▶ _Material supplied_

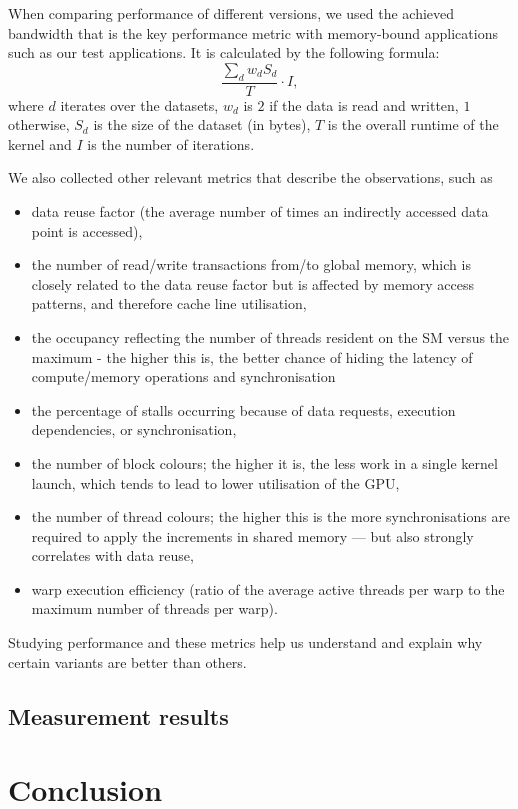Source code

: When comparing performance of different versions, we used the achieved bandwidth
that is the key performance metric with memory-bound applications such as our
test applications. It is calculated by the following formula: $$\frac{\sum_{d}
w_dS_d}{T} \cdot I,$$ where $d$ iterates over the datasets, $w_d$ is $2$ if the
data is read and written, $1$ otherwise, $S_d$ is the size of the dataset (in
bytes), $T$ is the overall runtime of the kernel and $I$ is the number of
iterations.

We also collected other relevant metrics that describe the observations, such as 
\begin{itemize}
  \item data reuse factor (the average number of times an indirectly accessed
    data point is accessed),
  \item the number of read/write transactions from/to global memory, which is
    closely related to the data reuse factor but is affected by memory access
    patterns, and therefore cache line utilisation,
  \item the occupancy reflecting the number of threads resident on the SM versus
    the maximum - the higher this is, the better chance of hiding the latency of
    compute/memory operations and synchronisation
  \item the percentage of stalls occurring because of data requests, execution
    dependencies, or synchronisation,
   \item the number of block colours; the higher it is, the less work in a
     single kernel launch, which tends to lead to lower utilisation of the GPU,
  \item the number of thread colours; the higher this is the more
    synchronisations are required to apply the increments in shared memory ---
    but also strongly correlates with data reuse,
  \item warp execution efficiency (ratio of the average active threads per warp
    to the maximum number of threads per warp).
\end{itemize}
Studying performance and these metrics help us understand and explain why
certain variants are better than others.

\subsection{Measurement results}\label{measurement-results}



\section{Conclusion}\label{conclusion}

▶ _Activity_
Copy exactly, please, the span of lines that begins at the line with "to the maximum" and ends at the last line of the data, both included.

▶ _Response area_
    to the maximum number of threads per warp).
\end{itemize}
Studying performance and these metrics help us understand and explain why
certain variants are better than others.

\subsection{Measurement results}\label{measurement-results}



\section{Conclusion}\label{conclusion}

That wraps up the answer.